Il campo era strutturato con 4 tendoni-dormitorio con 120 letti a castello, mentre l’elettricità arrivava con generatori di cherosene, saltati con le prime nevicate. L’Oim aveva dato il deadline negli ultimi mesi per chiudere il campo, tirato su per fronteggiare l’emergenza. Il 23 dicembre doveva esserci l’evacuazione finale ma alle 11 del mattino un tendone ha preso fuoco.

La disperazione dei migranti

Un migrante pakistano, Kasim, ha raccontato l’inferno di Lipa: “Viviamo come animali, se nessuno ci aiuta, moriremo”. Si, perchè migliaia di migranti vivono all’addiaccio, con temperature sotto zero, sotto la neve, senza cibo né acqua, lottando per sopravvivere al gelo dell’inverno balcanico. Alcuni, dopo l‘incendio, hanno provato a raggiungere la Croazia e dunque l’Europa ma, al confine, sono stati catturati dalla polizia, picchiati, spogliati di quel poco che portavano con sé, per poi essere abbandonati sulle montagne o sulle rive di un fiume.

In attesa di sistemazione, potrebbero tornare al campo di Bira, nel cantone di Una Sana, che ha 2000 posti ed è il più grande della Bosnia ma i residenti stanno organizzato picchetti davanti al campo per non far entrare più nessuno.Alcuni si dirigono verso centri di accoglienza di altre città (es. Sarajevo), in quanto hanno paura che lo scheletro delle tende divorate dal fuoco possa crollare su di loro da un momento all’altro, per via delle sferzate di vento e gelo. In tante le persone che non si reggono in piedi, con febbre alta, col corpo congelato, che cercano riparo nelle foresta, con sacchi della spazzatura che dovrebbero fungere da tende.

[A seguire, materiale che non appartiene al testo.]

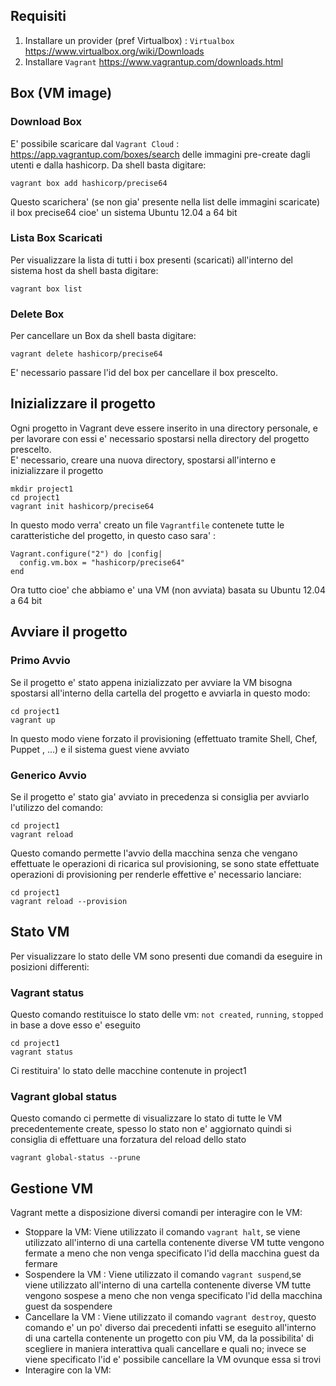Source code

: ## Requisiti
1. Installare un provider (pref Virtualbox) : `Virtualbox` https://www.virtualbox.org/wiki/Downloads
2. Installare `Vagrant` https://www.vagrantup.com/downloads.html

## Box (VM image)
### Download Box
E' possibile scaricare dal `Vagrant Cloud` : https://app.vagrantup.com/boxes/search delle immagini pre-create dagli utenti e dalla hashicorp. Da shell basta digitare:  
```
vagrant box add hashicorp/precise64
``` 
Questo scarichera' (se non gia' presente nella list delle immagini scaricate) il box precise64 cioe' un sistema Ubuntu 12.04 a 64 bit  
### Lista Box Scaricati  
Per visualizzare la lista di tutti i box presenti (scaricati) all'interno del sistema host da shell basta digitare:  
```
vagrant box list
```

### Delete Box
Per cancellare un Box da shell basta digitare:  
```
vagrant delete hashicorp/precise64
```
E' necessario passare l'id del box per cancellare il box prescelto.  

## Inizializzare il progetto  
Ogni progetto in Vagrant deve essere inserito in una directory personale, e per lavorare con essi e' necessario spostarsi nella directory del progetto prescelto.  
E' necessario, creare una nuova directory, spostarsi all'interno e inizializzare il progetto
```
mkdir project1
cd project1
vagrant init hashicorp/precise64
```
In questo modo verra' creato un file `Vagrantfile` contenete tutte le caratteristiche del progetto, in questo caso sara' :
```
Vagrant.configure("2") do |config|
  config.vm.box = "hashicorp/precise64"
end
```
Ora tutto cioe' che abbiamo e' una VM (non avviata) basata su Ubuntu 12.04 a 64 bit

## Avviare il progetto
### Primo Avvio
Se il progetto e' stato appena inizializzato per avviare la VM bisogna spostarsi all'interno della cartella del progetto e avviarla in questo modo:
```
cd project1
vagrant up
```
In questo modo viene forzato il provisioning (effettuato tramite Shell, Chef, Puppet , ...) e il sistema guest viene avviato
### Generico Avvio
Se il progetto e' stato gia' avviato in precedenza si consiglia per avviarlo l'utilizzo del comando:
```
cd project1
vagrant reload
```
Questo comando permette l'avvio della macchina senza che vengano effettuate le operazioni di ricarica sul provisioning, se sono state effettuate operazioni di provisioning per renderle effettive e' necessario lanciare:
```
cd project1
vagrant reload --provision
```

## Stato VM
Per visualizzare lo stato delle VM sono presenti due comandi da eseguire in posizioni differenti:
### Vagrant status
Questo comando restituisce lo stato delle vm: `not created`, `running`, `stopped` in base a dove esso e' eseguito
```
cd project1
vagrant status
```
Ci restituira' lo stato delle macchine contenute in project1
### Vagrant global status
Questo comando ci permette di visualizzare lo stato di tutte le VM precedentemente create, spesso lo stato non e' aggiornato quindi si consiglia di effettuare una forzatura del reload dello stato
```
vagrant global-status --prune
```

## Gestione VM
Vagrant mette a disposizione diversi comandi per interagire con le VM:
- Stoppare la VM: Viene utilizzato il comando
``` vagrant halt ```, se viene utilizzato all'interno di una cartella contenente diverse VM tutte vengono fermate a meno che non venga specificato l'id della macchina guest da fermare
- Sospendere la VM : Viene utilizzato il comando
``` vagrant suspend ```,se viene utilizzato all'interno di una cartella contenente diverse VM tutte vengono sospese a meno che non venga specificato l'id della macchina guest da sospendere
- Cancellare la VM : Viene utilizzato il comando
``` vagrant destroy ```, questo comando e' un po' diverso dai precedenti infatti se eseguito all'interno di una cartella contenente un progetto con piu VM, da la possibilita' di scegliere in maniera interattiva quali cancellare e quali no; invece se viene specificato l'id e' possibile cancellare la VM ovunque essa si trovi
- Interagire con la VM:

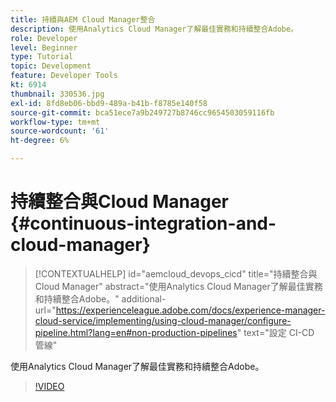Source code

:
 ```yaml
---
title: 持續與AEM Cloud Manager整合
description: 使用Analytics Cloud Manager了解最佳實務和持續整合Adobe。
role: Developer
level: Beginner
type: Tutorial
topic: Development
feature: Developer Tools
kt: 6914
thumbnail: 330536.jpg
exl-id: 8fd8eb06-bbd9-489a-b41b-f8785e140f58
source-git-commit: bca51ece7a9b249727b8746cc9654503059116fb
workflow-type: tm+mt
source-wordcount: '61'
ht-degree: 6%

---
```


# 持續整合與Cloud Manager {#continuous-integration-and-cloud-manager}

>[!CONTEXTUALHELP]
>id="aemcloud_devops_cicd"
>title="持續整合與Cloud Manager"
>abstract="使用Analytics Cloud Manager了解最佳實務和持續整合Adobe。"
>additional-url="https://experienceleague.adobe.com/docs/experience-manager-cloud-service/implementing/using-cloud-manager/configure-pipeline.html?lang=en#non-production-pipelines" text="設定 CI-CD 管線"

使用Analytics Cloud Manager了解最佳實務和持續整合Adobe。

>[!VIDEO](https://video.tv.adobe.com/v/330536/?quality=12&learn=on)

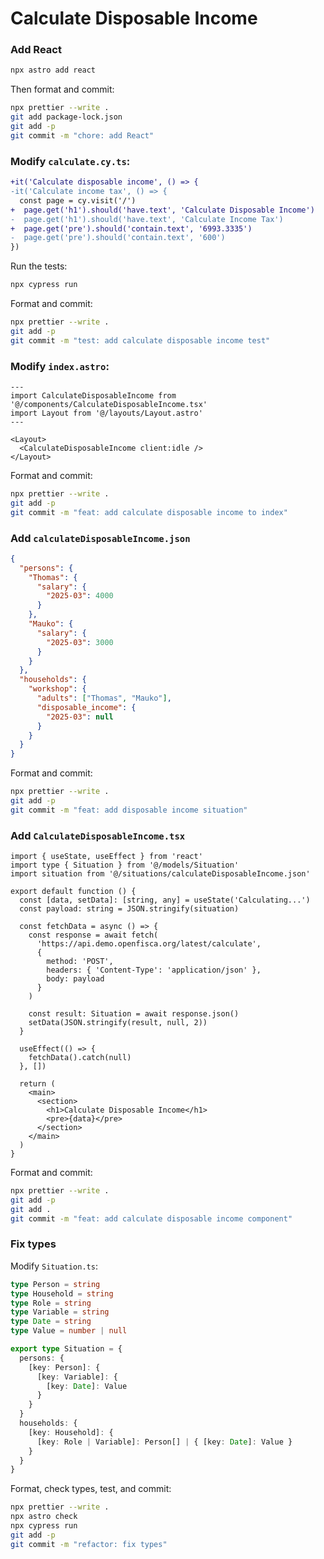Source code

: # Calculate Disposable Income

### Add React

```sh
npx astro add react
```

Then format and commit:

```sh
npx prettier --write .
git add package-lock.json
git add -p
git commit -m "chore: add React"
```

### Modify `calculate.cy.ts`:

```diff
+it('Calculate disposable income', () => {
-it('Calculate income tax', () => {
  const page = cy.visit('/')
+  page.get('h1').should('have.text', 'Calculate Disposable Income')
-  page.get('h1').should('have.text', 'Calculate Income Tax')
+  page.get('pre').should('contain.text', '6993.3335')
-  page.get('pre').should('contain.text', '600')
})
```

Run the tests:

```sh
npx cypress run
```

Format and commit:

```sh
npx prettier --write .
git add -p
git commit -m "test: add calculate disposable income test"
```

### Modify `index.astro`:

```astro
---
import CalculateDisposableIncome from '@/components/CalculateDisposableIncome.tsx'
import Layout from '@/layouts/Layout.astro'
---

<Layout>
  <CalculateDisposableIncome client:idle />
</Layout>
```

Format and commit:

```sh
npx prettier --write .
git add -p
git commit -m "feat: add calculate disposable income to index"
```

### Add `calculateDisposableIncome.json`

```json
{
  "persons": {
    "Thomas": {
      "salary": {
        "2025-03": 4000
      }
    },
    "Mauko": {
      "salary": {
        "2025-03": 3000
      }
    }
  },
  "households": {
    "workshop": {
      "adults": ["Thomas", "Mauko"],
      "disposable_income": {
        "2025-03": null
      }
    }
  }
}
```

Format and commit:

```sh
npx prettier --write .
git add -p
git commit -m "feat: add disposable income situation"
```

### Add `CalculateDisposableIncome.tsx`

```tsx
import { useState, useEffect } from 'react'
import type { Situation } from '@/models/Situation'
import situation from '@/situations/calculateDisposableIncome.json'

export default function () {
  const [data, setData]: [string, any] = useState('Calculating...')
  const payload: string = JSON.stringify(situation)

  const fetchData = async () => {
    const response = await fetch(
      'https://api.demo.openfisca.org/latest/calculate',
      {
        method: 'POST',
        headers: { 'Content-Type': 'application/json' },
        body: payload
      }
    )

    const result: Situation = await response.json()
    setData(JSON.stringify(result, null, 2))
  }

  useEffect(() => {
    fetchData().catch(null)
  }, [])

  return (
    <main>
      <section>
        <h1>Calculate Disposable Income</h1>
        <pre>{data}</pre>
      </section>
    </main>
  )
}
```

Format and commit:

```sh
npx prettier --write .
git add -p
git add .
git commit -m "feat: add calculate disposable income component"
```

### Fix types

Modify `Situation.ts`:

```typescript
type Person = string
type Household = string
type Role = string
type Variable = string
type Date = string
type Value = number | null

export type Situation = {
  persons: {
    [key: Person]: {
      [key: Variable]: {
        [key: Date]: Value
      }
    }
  }
  households: {
    [key: Household]: {
      [key: Role | Variable]: Person[] | { [key: Date]: Value }
    }
  }
}
```

Format, check types, test, and commit:

```sh
npx prettier --write .
npx astro check
npx cypress run
git add -p
git commit -m "refactor: fix types"
```
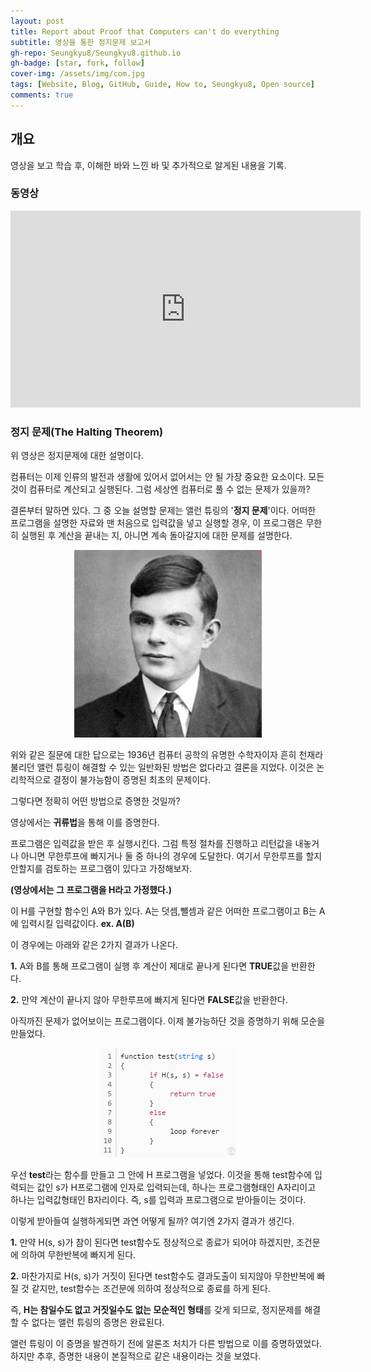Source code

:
 ```yaml
---
layout: post
title: Report about Proof that Computers can't do everything
subtitle: 영상을 통한 정지문제 보고서
gh-repo: Seungkyu8/Seungkyu8.github.io
gh-badge: [star, fork, follow]
cover-img: /assets/img/com.jpg
tags: [Website, Blog, GitHub, Guide, How to, Seungkyu8, Open source]
comments: true
---
```



## 개요

영상을 보고 학습 후, 이해한 바와 느낀 바 및 추가적으로 알게된 내용을 기록.



### 동영상

<iframe width="560" height="315" src="https://www.youtube.com/embed/92WHN-pAFCs" title="YouTube video player" frameborder="0" allow="accelerometer; autoplay; clipboard-write; encrypted-media; gyroscope; picture-in-picture" allowfullscreen></iframe>

<br>

### 정지 문제(The Halting Theorem)
위 영상은 정지문제에 대한 설명이다.

컴퓨터는 이제 인류의 발전과 생활에 있어서 없어서는 안 될 가장 중요한 요소이다. 모든것이 컴퓨터로 계산되고 실행된다. 그럼 세상엔 컴퓨터로 풀 수 없는 문제가 있을까?

결론부터 말하면 있다. 그 중 오늘 설명할 문제는 앨런 튜링의 '**정지 문제**'이다. 
어떠한 프로그램을 설명한 자료와 맨 처음으로 입력값을 넣고 실행할 경우, 이 프로그램은 무한히 실행된 후 계산을 끝내는 지, 아니면 계속 돌아갈지에 대한 문제를 설명한다.


<center><img src="/assets/img/person.jpg"></center>



위와 같은 질문에 대한 답으로는 1936년 컴퓨터 공학의 유명한 수학자이자 흔히 천재라 불리던 앨런 튜링이 해결할 수 있는 일반화된 방법은 없다라고 결론을 지었다. 이것은 논리학적으로 결정이 불가능함이 증명된 최초의 문제이다.

그렇다면 정확히 어떤 방법으로 증명한 것일까?

영상에서는 **귀류법**을 통해 이를 증명한다.

프로그램은 입력값을 받은 후 실행시킨다. 그럼 특정 절차를 진행하고 리턴값을 내놓거나 아니면 무한루프에 빠지거나 둘 중 하나의 경우에 도달한다. 여기서 무한루프를 할지 안할지를 검토하는 프로그램이 있다고 가정해보자. 

**(영상에서는 그 프로그램을 H라고 가정했다.)** 

이 H를 구현할 함수인 A와 B가 있다. A는 덧셈,뺄셈과 같은 어떠한 프로그램이고 B는 A에 입력시킬 입력값이다. **ex. A(B)**

 이 경우에는 아래와 같은 2가지 결과가 나온다.

 **1.** A와 B를 통해 프로그램이 실행 후 계산이 제대로 끝나게 된다면 **TRUE**값을 반환한다.

 **2.** 만약 계산이 끝나지 않아 무한루프에 빠지게 된다면 **FALSE**값을 반환한다.

아직까진 문제가 없어보이는 프로그램이다. 이제 불가능하단 것을 증명하기 위해 모순을 만들었다.

<center><img src="/assets/img/test.png"></center>

우선 **test**라는 함수를 만들고 그 안에 H 프로그램을 넣었다. 이것을 통해 test함수에 입력되는 값인 s가 H프로그램에 인자로 입력되는데, 하나는 프로그램형태인 A자리이고 하나는 입력값형태인 B자리이다. 즉, s를 입력과 프로그램으로 받아들이는 것이다.  

이렇게 받아들여 실행하게되면 과연 어떻게 될까? 여기엔 2가지 결과가 생긴다.

**1.** 만약 H(s, s)가 참이 된다면 test함수도 정상적으로 종료가 되어야 하겠지만, 조건문에 의하여 무한반복에 빠지게 된다.

**2.** 마찬가지로 H(s, s)가 거짓이 된다면 test함수도 결과도출이 되지않아 무한반복에 빠질 것 같지만, test함수는 조건문에 의하여 정상적으로 종료를 하게 된다.

즉, **H는 참일수도 없고 거짓일수도 없는 모순적인 형태**를 갖게 되므로, 정지문제를 해결할 수 없다는 앨런 튜링의 증명은 완료된다.

앨런 튜링이 이 증명을 발견하기 전에 알론조 처치가 다른 방법으로 이를 증명하였었다. 하지만 추후, 증명한 내용이 본질적으로 같은 내용이라는 것을 보였다.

Solo la Croce Rossa e qualche Ong locale come SOS Bihac sono le uniche ancora presenti sul posto. Le autorità locali stanno pensando di trasferire al campo di Lipa i container che si trovano nel centro di accoglienza di Bira. Una soluzione inadeguata, oltre che tardiva per quei corpi che, come fantasmi, vagano nelle foreste in cerca di umanità.